A Devil of a Whipping: The Battle of Cowpens

"Benjamin Martin" as Daniel Morgan in The Patriot

“Just hold up your heads boys, three fires and you are free! And then, when you return to your homes, how the old folks will bless you, and the girls will kiss you, for your gallant conduct.” – General Daniel Morgan

Yesterday, I stopped at Cowpens National Battlefield on my way home from Virginia to Alabama. I had driven by Cowpens (located off I-85 near Gaffney, South Carolina) over a dozen times over the years. I was determined this time to stop and check it out.

During my stay in the Old Dominion, I had the pleasure of seeing Yorktown, Bull Run, Appomattox, Chancellorsville, Fredericksburg and other famous American battlefields. Toward the end of summer, I really enjoyed watching the John Adams series with my OD  roommates.

As a Southerner, I’ve always considered myself a Civil War fanatic. Lately, I have been nurturing an interest in Colonial America and the American Revolution which now seem more fascinating after visiting Jamestown and Yorktown.

Cowpens was a major battle in the Revolution. It was a turning point in the Southern theater of the War of American Secession. For years, the South had been a disaster zone for the American cause. Georgia and South Carolina had fallen under British occupation.

The Battle of Camden

The British shifted their operations to the South out of the belief the region was a loyalist stronghold and support for the Patriot cause was weaker than in New England. South Carolina and Georgia had been two of the more reluctant colonies to join the Revolution.

In many ways, the American Revolution in the South was more of a Civil War between Patriots and Tories. Every racialist in America has seen Mel Gibson’s The Patriot which is loosely based on Francis Marion, the “Swamp Fox,” and the American Revolution in South Carolina.

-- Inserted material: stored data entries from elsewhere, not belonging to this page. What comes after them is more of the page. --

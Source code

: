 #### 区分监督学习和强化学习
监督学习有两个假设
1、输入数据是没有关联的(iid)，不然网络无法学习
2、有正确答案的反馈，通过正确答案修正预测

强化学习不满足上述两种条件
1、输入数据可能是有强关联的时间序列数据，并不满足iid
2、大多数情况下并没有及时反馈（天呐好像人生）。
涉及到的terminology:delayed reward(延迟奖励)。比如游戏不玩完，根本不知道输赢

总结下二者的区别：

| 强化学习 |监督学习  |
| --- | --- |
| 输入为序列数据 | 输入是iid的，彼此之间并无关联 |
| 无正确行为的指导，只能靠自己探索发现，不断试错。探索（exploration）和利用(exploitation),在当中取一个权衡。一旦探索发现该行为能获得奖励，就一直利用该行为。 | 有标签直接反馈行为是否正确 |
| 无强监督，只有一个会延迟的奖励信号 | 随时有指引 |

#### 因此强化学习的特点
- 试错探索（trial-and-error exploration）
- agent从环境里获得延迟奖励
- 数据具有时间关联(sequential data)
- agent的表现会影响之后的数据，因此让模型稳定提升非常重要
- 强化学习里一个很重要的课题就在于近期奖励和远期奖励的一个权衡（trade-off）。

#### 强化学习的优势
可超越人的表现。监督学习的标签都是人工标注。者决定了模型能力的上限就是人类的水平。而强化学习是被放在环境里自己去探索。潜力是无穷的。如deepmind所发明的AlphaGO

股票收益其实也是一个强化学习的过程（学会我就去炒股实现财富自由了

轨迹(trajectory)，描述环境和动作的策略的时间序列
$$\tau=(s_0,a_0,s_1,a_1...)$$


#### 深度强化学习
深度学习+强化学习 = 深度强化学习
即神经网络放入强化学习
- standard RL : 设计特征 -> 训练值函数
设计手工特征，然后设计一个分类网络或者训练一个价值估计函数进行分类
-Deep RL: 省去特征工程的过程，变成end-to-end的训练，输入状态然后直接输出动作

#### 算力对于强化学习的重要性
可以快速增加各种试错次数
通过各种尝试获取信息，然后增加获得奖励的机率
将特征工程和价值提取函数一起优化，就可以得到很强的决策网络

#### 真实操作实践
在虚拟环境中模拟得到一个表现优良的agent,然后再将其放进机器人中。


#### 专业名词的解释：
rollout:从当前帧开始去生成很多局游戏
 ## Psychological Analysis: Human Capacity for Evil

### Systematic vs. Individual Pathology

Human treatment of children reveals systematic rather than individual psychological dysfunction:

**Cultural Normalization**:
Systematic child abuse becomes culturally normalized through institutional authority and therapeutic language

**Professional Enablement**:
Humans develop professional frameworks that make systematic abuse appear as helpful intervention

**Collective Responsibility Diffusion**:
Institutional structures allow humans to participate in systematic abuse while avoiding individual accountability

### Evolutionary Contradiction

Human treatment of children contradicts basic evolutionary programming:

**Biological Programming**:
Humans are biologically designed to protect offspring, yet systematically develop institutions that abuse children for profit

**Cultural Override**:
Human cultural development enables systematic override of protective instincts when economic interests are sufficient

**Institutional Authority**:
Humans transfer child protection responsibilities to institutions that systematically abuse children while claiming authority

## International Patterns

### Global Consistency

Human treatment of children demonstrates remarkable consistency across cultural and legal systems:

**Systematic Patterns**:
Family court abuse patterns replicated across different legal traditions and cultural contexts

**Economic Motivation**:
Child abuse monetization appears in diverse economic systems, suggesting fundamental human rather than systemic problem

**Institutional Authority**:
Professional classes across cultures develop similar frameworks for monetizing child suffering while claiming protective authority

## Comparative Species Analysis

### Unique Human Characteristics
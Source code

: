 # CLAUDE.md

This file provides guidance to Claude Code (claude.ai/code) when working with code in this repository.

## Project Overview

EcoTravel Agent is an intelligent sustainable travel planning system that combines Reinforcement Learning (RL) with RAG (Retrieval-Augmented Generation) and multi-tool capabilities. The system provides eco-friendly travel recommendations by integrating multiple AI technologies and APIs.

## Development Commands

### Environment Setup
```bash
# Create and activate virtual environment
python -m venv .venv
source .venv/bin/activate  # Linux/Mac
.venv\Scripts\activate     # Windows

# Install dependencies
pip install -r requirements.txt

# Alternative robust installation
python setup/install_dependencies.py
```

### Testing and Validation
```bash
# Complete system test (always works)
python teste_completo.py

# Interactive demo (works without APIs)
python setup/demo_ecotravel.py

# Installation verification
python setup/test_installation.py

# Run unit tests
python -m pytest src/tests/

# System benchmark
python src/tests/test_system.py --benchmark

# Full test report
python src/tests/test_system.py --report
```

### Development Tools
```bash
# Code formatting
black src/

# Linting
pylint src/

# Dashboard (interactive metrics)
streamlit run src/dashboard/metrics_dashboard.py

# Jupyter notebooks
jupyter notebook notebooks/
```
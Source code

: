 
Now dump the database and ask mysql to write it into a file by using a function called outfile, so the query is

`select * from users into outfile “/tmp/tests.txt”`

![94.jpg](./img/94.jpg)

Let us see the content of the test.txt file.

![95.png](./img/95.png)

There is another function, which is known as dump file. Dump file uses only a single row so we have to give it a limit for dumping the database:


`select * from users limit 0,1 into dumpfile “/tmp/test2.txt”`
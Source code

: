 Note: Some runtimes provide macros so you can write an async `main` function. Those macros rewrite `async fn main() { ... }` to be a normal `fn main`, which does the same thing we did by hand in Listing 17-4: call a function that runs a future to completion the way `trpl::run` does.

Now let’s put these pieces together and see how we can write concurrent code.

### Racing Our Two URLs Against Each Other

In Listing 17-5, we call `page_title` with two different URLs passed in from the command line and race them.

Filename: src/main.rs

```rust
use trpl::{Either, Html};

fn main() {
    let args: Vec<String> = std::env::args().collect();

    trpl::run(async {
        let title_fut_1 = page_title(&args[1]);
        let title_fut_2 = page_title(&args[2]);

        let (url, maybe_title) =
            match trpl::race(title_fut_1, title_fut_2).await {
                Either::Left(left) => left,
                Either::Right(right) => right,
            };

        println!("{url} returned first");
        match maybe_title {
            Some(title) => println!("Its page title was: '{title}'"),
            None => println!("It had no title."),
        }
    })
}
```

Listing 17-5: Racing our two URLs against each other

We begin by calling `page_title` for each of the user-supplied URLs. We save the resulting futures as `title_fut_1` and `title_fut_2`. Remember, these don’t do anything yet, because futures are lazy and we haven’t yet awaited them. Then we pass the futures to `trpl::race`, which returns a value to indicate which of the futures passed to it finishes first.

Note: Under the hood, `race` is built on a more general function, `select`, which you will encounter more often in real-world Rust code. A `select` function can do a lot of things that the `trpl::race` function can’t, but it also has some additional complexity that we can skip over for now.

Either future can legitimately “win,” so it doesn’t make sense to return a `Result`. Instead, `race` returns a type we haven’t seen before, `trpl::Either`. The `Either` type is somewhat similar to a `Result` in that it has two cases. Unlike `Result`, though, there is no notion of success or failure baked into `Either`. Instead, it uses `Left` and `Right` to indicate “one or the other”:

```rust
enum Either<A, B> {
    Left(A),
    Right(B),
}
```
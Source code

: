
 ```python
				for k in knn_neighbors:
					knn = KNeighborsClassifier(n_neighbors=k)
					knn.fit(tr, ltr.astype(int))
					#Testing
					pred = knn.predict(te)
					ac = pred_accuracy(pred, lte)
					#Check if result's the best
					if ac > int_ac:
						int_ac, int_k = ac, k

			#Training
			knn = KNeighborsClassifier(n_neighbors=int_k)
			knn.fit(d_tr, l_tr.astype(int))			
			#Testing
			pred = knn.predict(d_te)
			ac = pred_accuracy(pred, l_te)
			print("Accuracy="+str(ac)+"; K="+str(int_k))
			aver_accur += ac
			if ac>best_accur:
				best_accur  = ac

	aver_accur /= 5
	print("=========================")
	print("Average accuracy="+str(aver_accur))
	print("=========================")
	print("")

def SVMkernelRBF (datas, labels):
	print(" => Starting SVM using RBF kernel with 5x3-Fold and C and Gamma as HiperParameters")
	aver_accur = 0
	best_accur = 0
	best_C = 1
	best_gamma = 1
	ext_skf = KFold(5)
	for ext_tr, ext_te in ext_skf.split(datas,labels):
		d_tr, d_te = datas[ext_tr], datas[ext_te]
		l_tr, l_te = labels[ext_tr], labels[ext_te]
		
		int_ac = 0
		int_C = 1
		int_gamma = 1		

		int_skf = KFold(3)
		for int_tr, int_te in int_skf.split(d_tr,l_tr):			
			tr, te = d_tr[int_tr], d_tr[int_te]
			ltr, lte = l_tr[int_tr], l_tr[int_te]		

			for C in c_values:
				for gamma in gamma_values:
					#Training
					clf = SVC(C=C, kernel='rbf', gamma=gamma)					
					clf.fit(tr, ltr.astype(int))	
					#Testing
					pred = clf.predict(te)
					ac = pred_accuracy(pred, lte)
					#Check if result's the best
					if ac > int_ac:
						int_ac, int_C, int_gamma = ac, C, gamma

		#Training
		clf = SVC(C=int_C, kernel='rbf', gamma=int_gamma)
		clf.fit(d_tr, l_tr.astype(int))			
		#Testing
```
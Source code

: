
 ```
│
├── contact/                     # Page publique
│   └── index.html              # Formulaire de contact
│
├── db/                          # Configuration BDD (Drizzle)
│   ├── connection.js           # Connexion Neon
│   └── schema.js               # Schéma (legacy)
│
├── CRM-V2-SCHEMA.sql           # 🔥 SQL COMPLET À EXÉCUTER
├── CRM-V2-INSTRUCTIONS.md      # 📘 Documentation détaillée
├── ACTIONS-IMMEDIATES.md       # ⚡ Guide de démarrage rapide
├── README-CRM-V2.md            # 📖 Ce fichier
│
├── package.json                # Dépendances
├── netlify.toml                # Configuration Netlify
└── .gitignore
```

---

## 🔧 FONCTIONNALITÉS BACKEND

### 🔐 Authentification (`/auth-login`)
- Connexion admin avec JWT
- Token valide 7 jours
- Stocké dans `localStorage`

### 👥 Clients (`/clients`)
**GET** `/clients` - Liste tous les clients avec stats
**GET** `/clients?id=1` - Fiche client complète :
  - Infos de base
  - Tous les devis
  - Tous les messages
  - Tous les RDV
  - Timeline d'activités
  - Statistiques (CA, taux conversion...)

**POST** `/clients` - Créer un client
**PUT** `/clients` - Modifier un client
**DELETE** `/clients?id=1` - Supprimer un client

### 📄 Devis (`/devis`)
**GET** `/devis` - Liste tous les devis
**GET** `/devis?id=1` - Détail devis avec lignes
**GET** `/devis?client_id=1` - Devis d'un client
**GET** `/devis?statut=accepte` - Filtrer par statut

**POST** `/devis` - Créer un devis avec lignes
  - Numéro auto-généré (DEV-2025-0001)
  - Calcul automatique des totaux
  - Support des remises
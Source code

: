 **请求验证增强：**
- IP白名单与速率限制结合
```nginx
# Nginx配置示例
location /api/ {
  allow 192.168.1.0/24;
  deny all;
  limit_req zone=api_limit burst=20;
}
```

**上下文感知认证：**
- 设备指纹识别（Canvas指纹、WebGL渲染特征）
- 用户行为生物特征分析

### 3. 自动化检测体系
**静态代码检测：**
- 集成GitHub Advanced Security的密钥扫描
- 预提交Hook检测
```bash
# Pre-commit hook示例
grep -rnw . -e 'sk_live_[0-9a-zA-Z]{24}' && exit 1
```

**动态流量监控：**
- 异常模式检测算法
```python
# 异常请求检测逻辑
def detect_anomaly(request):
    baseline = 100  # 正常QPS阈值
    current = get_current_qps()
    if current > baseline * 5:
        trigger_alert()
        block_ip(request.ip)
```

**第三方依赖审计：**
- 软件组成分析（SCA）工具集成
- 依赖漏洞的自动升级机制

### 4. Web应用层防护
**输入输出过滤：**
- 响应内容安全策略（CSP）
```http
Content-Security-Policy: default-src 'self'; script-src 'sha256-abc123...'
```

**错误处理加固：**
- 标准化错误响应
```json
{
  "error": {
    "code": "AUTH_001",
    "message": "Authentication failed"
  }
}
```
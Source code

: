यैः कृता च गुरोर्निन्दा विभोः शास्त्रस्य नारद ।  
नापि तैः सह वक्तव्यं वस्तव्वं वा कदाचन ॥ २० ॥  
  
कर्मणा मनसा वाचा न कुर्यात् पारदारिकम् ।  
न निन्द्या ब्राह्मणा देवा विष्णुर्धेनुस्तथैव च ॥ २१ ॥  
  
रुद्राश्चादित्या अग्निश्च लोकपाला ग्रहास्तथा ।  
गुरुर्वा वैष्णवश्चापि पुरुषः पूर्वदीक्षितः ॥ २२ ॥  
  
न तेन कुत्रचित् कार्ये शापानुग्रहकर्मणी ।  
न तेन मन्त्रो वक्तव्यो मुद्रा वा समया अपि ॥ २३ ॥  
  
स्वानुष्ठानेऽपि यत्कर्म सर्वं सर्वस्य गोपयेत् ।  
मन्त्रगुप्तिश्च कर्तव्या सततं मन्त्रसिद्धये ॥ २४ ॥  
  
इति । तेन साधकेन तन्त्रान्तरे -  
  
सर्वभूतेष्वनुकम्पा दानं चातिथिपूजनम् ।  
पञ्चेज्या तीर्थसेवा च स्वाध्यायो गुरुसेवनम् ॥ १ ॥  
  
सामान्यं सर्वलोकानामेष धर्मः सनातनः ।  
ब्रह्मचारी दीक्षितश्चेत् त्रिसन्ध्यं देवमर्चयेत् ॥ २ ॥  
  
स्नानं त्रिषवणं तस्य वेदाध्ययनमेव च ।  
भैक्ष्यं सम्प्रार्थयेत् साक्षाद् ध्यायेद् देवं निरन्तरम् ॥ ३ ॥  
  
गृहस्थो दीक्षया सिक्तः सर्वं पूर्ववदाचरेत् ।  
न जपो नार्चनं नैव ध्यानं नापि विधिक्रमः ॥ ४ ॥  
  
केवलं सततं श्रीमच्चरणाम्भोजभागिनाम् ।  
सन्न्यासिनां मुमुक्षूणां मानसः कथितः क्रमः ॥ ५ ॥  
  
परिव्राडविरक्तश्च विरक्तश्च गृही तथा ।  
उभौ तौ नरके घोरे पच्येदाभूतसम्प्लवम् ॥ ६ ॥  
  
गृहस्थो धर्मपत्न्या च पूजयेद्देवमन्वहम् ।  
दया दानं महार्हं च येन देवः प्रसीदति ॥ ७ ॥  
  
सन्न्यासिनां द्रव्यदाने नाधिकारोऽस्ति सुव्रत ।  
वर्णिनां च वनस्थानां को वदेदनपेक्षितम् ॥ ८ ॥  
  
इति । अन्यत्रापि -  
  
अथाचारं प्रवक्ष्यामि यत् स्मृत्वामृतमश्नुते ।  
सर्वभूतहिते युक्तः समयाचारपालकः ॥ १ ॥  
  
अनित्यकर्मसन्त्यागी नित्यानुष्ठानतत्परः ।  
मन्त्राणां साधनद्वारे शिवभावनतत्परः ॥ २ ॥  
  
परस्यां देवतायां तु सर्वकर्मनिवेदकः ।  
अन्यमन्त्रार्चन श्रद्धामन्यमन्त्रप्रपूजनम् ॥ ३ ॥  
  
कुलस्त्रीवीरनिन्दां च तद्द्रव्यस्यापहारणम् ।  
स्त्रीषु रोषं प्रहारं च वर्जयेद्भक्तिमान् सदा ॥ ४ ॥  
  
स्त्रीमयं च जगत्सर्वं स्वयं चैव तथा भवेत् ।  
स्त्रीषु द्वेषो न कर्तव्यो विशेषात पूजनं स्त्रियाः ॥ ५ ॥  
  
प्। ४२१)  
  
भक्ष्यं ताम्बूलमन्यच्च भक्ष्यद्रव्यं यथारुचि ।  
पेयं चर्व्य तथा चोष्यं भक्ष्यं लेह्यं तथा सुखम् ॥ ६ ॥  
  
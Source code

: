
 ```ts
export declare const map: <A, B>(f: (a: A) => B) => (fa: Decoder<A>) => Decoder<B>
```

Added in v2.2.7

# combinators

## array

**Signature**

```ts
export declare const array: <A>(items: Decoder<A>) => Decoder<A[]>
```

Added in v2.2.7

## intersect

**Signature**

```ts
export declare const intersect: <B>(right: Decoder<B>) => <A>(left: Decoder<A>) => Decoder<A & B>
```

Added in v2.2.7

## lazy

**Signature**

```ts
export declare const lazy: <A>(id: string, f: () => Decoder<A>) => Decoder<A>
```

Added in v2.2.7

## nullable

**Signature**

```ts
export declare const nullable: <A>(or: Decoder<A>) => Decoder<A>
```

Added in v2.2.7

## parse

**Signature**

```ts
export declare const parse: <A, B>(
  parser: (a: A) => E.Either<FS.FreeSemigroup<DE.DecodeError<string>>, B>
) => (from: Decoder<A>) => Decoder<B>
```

The British had not counted on the depth of the resistance they faced in the Southern backcountry or the guerrilla tactics that Marion and others would use to disrupt their operations there. In The Patriot, Gibson’s character “Benjamin Martin” is described as a veteran of the French and Indian War. His antagonist, Colonel William Tavington, is the British leader of the Green Dragoons.

The culminating battle of The Patriot is based on the Battle of Cowpens between General Daniel Morgan, a veteran of Saratoga, and Colonel Banastre Tarleton, who led a calvary unit under Cornwallis known as “Tarleton’s Raiders,” which enjoyed a brutal reputation in the South Carolina countryside.

The Battle of Cowpens

In real life, as with so many aspects of The Patriot, the battle didn’t actually turn out that way. Tarleton got away and later served as an elected member of the British Parliament for over twenty years. The size of the armies and the involvement of General Nathaniel Greene and Lord Cornwallis was taken from the Battle of Guilford Courthouse in North Carolina.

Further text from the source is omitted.